Baca: AS Gagalkan Palestina Jadi Anggota Penuh PBB
Pemerintah UEA tidak memberikan komentar terkait insiden ini. Sementara itu, NYU Abu Dhabi menyatakan bahwa meskipun mereka memiliki “otoritas akademis” di kampus, tetapi tidak ada satu pun anggota komunitas NYU yang kebal terhadap hukum setempat.
“NYU tidak memiliki otoritas atas tindakan atau keputusan imigrasi atau penegakan hukum negara mana pun,” kata pihak universitas, dikutip pada Kamis, 11 Juli 2024.
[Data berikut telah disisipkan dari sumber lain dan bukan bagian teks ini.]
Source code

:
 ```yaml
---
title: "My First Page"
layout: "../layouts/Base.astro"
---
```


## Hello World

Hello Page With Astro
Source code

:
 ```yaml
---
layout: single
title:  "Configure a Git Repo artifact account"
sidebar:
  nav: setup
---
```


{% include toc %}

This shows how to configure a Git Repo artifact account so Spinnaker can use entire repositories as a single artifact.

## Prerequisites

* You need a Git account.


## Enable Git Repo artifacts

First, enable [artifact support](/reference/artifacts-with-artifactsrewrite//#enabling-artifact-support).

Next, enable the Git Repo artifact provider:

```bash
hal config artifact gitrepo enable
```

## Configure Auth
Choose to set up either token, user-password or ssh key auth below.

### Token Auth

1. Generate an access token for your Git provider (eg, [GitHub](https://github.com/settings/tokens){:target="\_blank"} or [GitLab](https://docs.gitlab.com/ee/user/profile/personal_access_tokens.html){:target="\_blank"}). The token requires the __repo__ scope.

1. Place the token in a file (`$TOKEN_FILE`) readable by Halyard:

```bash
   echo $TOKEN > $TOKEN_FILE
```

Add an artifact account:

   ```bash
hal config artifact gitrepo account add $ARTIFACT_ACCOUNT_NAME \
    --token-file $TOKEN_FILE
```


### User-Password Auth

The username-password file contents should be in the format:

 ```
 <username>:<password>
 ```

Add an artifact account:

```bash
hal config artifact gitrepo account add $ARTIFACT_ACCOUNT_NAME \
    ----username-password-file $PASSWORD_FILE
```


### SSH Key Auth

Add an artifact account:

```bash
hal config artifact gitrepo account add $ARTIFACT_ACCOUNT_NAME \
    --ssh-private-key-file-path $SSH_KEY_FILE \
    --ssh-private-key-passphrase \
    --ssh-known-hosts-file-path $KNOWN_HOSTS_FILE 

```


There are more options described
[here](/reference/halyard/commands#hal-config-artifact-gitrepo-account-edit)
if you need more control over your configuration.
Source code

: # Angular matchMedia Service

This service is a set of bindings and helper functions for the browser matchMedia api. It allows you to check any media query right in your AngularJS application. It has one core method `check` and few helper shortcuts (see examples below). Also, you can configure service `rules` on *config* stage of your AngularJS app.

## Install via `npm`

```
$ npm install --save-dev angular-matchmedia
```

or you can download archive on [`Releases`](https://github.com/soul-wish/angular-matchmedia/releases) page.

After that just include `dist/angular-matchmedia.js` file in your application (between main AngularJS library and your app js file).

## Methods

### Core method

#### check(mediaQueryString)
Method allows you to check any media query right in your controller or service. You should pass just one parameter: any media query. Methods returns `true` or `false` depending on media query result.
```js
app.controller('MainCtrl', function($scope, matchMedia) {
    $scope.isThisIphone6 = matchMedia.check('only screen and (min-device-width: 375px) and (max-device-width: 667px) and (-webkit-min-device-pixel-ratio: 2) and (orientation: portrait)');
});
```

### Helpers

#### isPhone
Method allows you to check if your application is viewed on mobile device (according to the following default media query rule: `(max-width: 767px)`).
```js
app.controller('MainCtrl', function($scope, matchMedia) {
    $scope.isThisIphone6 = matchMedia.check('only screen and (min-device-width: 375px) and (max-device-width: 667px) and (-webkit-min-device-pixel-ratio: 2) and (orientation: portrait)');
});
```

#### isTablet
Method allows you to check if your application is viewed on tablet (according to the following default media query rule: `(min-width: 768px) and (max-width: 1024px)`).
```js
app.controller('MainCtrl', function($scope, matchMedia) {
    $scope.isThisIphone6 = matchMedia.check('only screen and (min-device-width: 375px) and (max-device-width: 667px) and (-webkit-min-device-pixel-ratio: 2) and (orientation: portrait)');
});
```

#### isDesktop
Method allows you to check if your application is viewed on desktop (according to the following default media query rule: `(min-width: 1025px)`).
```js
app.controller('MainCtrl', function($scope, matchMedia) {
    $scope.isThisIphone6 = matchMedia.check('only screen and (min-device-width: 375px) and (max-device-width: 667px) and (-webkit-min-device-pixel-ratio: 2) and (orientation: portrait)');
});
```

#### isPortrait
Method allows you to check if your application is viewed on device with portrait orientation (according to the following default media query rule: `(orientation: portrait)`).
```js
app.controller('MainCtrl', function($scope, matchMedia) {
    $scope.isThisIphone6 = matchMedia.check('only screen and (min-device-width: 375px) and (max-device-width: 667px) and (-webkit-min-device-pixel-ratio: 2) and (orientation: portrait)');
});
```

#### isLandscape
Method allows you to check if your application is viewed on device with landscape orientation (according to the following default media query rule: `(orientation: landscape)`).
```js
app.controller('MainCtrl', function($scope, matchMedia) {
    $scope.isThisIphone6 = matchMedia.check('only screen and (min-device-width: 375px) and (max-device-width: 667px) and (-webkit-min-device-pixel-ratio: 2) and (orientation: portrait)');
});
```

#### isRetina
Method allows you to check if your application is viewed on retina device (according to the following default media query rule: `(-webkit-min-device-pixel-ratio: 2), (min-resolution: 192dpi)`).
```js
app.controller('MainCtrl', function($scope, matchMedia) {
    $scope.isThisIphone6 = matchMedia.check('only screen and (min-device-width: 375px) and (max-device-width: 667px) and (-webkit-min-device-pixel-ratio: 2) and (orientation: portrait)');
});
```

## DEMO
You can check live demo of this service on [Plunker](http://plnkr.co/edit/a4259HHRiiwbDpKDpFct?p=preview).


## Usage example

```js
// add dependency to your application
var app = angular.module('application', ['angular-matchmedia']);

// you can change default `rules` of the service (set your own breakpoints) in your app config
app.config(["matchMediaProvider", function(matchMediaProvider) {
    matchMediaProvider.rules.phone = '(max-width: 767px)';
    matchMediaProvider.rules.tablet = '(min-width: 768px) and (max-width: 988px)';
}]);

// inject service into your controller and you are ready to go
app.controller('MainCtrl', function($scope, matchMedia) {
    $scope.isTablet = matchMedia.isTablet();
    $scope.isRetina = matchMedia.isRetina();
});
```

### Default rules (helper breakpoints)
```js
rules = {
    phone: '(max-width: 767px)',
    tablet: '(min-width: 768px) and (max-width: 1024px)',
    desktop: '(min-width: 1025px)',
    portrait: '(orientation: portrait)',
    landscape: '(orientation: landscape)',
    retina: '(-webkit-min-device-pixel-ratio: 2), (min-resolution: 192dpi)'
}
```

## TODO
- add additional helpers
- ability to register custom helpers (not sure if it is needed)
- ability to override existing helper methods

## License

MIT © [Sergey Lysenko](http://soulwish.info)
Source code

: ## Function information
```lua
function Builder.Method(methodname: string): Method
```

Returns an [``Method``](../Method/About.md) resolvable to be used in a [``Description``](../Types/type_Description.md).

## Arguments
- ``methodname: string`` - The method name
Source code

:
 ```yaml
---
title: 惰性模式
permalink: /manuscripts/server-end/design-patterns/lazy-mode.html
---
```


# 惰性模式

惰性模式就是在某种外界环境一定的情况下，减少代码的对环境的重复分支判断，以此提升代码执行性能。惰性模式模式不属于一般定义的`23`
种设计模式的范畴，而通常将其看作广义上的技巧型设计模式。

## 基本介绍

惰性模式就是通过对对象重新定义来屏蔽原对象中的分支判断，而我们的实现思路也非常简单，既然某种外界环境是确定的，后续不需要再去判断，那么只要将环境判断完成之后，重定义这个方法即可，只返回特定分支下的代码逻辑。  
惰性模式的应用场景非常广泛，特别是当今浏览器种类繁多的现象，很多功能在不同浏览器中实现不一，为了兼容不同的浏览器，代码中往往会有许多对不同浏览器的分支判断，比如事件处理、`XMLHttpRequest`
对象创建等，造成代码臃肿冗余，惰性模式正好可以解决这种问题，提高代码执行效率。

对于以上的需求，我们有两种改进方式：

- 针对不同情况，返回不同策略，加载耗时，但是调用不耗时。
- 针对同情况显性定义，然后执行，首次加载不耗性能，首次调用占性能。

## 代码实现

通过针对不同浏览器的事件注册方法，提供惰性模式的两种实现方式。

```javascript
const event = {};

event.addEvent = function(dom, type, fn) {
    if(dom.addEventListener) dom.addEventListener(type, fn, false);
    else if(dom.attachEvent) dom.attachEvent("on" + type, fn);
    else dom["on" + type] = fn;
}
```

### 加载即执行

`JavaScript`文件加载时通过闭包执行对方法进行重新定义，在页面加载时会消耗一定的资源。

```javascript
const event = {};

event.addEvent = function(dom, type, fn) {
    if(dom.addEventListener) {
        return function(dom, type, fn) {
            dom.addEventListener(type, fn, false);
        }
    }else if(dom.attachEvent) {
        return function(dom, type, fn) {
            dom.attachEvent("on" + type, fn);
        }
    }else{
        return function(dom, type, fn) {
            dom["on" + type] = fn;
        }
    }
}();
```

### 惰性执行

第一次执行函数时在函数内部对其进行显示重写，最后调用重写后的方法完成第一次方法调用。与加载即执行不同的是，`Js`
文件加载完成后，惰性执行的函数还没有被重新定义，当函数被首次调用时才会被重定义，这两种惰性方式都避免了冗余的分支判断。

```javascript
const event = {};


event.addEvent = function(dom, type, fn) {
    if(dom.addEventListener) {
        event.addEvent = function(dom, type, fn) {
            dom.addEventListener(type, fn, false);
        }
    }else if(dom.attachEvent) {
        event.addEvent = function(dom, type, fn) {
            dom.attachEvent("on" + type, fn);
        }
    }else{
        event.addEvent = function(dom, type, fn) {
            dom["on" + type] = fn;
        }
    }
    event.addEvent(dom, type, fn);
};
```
Mereka juga menambahkan bahwa siswa telah diberi tahu dengan jelas dan berulang kali tentang harapan, kewajiban, dan batasan, termasuk protokol untuk wisuda NYU Abu Dhabi.
Menurut laporan tersebut, sebelum upacara wisuda, para siswa telah diberitahu bahwa memajang bendera Palestina di kampus tidak diizinkan dan aturan ini ditegakkan dengan ketat, bahkan di gedung-gedung perumahan.
Lima mahasiswa yang berbicara secara anonim menggambarkan suasana menjelang wisuda yang dipenuhi ketegangan, terutama bagi mereka yang sebelumnya berusaha membeli keffiyeh dalam jumlah besar sebagai penggalangan dana dan menyelenggarakan acara peringatan bagi mereka yang meninggal di Gaza.
“Saya pikir pemerintah dan hukum negara tidak selalu sejalan dengan keinginan untuk menciptakan lingkungan yang menarik bagi Barat juga, jika kita berbicara tentang kebebasan berbicara dan sebagainya,” ujar seorang mahasiswa yang tidak ingin disebutkan namanya.
Baca: Puluhan Mahasiswa Amerika Pro-Palestina Ditangkap
Ini bukan pertama kalinya NYU Abu Dhabi menghadapi kritik dalam menyeimbangkan gagasan pendidikan seni liberal Amerika di UEA, yang memiliki aturan ketat terkait kebebasan berbicara meskipun merupakan sekutu setia Amerika di Timur Tengah.
Kelompok hak asasi manusia mengkritik sekolah tersebut karena menggunakan pekerja migran untuk membangun kampus, yang menurut mereka telah menjadi sasaran berbagai pelanggaran termasuk dipaksa membayar biaya perekrutan untuk mendapatkan pekerjaan yang tidak pernah diganti, tinggal dalam kondisi penuh sesak, dan dipaksa bekerja lembur.
Insiden pada wisuda tersebut terjadi saat UEA mencoba menyeimbangkan pengakuan diplomatiknya terhadap Israel dengan perang Israel-Hamas yang sedang berlangsung dan menghancurkan Jalur Gaza.
Meskipun menawarkan bantuan kepada Palestina, tidak ada demonstrasi di UEA, sebuah federasi dari tujuh emirat yang secara ketat mengontrol kebebasan berbicara dan tempat partai politik ilegal.